Kata are a stepwise sequence of techniques or movements. It can be said that the movements are directed against imaginary opponents or enemies. These can include stepping, jumping, stances and turning/twisting. The techniques are kicks, punches, blocks, throws and sweeps. The most important focus of kata is the perfection of technique and timing. Over the years variations of the original kata have developed but originally 27 kata were described by Nakayama and followed by the Japanese Karate Association (JKA). Nakayama was from Yamaguchi and it is he who founded the JKA. He had trained under Gichin Funakoshi and his son Gigo. He introduced kata and kumite as tournament material. After his death, the JKA split into Japan Shotokan Karate Association.
Kumite allows the students to use practical applications of kata. The first stage is kata bunkai (theoretical opponents). This then progresses to free kumite. Beginners first learn kumite by repeatedly stepping back and blocking. A punch is then released as part of a counter-attack. This exercise allows for development of distance judgement. As the student progresses they move onto ippon kumite (one-step sparring). This promotes the use of a variety of attacks and improvement in defence. The next step is jiyon ippon kumite (freestyle one step) and then eventually Jiyu kumite (free sparring).
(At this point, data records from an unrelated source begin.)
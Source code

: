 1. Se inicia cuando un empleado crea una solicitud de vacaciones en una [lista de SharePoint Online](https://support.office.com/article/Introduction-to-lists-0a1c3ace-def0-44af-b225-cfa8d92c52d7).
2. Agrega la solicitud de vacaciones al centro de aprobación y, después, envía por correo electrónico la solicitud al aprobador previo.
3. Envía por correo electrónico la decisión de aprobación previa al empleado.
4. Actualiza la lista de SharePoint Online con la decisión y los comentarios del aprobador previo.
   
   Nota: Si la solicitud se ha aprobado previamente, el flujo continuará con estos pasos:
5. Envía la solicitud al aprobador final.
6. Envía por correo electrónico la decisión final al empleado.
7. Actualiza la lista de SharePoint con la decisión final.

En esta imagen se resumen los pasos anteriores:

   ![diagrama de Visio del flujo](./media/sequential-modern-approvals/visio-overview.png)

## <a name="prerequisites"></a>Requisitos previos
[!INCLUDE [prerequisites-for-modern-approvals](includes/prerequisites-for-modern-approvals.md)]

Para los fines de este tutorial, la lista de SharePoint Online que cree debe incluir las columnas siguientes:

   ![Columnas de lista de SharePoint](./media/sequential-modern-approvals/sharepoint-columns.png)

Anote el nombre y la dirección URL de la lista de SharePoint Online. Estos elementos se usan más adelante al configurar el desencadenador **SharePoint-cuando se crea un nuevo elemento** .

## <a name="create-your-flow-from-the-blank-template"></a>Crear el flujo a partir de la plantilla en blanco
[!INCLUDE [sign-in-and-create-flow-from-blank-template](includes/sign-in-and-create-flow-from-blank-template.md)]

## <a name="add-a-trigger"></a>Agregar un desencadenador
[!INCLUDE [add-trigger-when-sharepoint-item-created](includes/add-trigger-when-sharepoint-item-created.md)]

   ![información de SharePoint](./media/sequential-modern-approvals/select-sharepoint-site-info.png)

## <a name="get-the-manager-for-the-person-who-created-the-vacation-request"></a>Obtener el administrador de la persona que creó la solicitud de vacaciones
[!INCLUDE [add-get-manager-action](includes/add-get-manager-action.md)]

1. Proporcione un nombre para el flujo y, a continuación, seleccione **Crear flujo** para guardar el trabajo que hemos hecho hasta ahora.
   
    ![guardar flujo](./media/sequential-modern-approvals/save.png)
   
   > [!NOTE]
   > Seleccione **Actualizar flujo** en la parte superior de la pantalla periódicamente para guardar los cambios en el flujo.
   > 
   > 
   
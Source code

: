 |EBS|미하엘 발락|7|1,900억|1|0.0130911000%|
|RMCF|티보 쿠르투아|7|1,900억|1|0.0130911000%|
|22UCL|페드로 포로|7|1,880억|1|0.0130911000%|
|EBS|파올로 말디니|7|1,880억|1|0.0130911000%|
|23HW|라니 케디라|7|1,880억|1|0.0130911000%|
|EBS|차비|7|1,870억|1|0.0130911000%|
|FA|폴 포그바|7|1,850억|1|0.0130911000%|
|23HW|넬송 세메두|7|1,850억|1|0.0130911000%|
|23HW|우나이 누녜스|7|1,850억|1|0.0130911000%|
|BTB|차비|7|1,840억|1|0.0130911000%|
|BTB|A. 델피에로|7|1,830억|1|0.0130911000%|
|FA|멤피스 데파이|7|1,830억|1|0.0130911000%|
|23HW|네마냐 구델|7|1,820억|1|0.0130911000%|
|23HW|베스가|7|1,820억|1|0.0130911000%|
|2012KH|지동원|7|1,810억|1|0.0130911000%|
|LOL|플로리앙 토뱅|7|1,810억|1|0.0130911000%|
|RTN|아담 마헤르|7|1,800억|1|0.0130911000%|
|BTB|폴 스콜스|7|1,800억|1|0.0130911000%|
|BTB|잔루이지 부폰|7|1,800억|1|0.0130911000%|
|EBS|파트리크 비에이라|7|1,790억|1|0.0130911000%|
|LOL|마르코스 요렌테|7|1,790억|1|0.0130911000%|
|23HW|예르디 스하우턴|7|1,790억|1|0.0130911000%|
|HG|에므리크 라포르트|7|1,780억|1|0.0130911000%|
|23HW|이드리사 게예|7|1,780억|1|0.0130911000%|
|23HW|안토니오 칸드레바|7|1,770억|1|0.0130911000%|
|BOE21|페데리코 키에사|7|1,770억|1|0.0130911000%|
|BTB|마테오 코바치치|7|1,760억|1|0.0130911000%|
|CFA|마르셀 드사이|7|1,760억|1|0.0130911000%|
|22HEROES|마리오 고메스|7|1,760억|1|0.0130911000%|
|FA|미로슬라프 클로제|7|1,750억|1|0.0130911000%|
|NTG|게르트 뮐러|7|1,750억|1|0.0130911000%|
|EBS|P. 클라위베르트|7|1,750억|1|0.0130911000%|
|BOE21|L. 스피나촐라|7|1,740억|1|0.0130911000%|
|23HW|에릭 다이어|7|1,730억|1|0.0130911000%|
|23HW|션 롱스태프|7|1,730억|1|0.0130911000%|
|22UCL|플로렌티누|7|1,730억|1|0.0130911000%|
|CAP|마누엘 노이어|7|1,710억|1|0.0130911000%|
Self-control is required and it is expected that techniques are pulled/ withdrawn following light contact. Kumite training within the dojo is different to competition.
Shotokan training - techniques
Techniques make use of the whole body. The bony areas are formidable weapons. In order to use these correctly, the student needs good form. Acheiving this requires various components. The first is having a good attitude. The mental state should be uninterested in ego or exerting power, however qualities such as self-control and concentration are desirable. The next component is determination and perseverence to master a technique. In this way, power and speed can be developed. Timing and distance during execution of techniques are key skills. Zanshin is the final component and this means having a total awareness so that the student is not caught out by a counter-attack. Makiwara (padded boards) allow students to develop power from kicks and punches. They also help to toughen the contact points. Children must exercise caution during impact training so as not to affect their bone growth.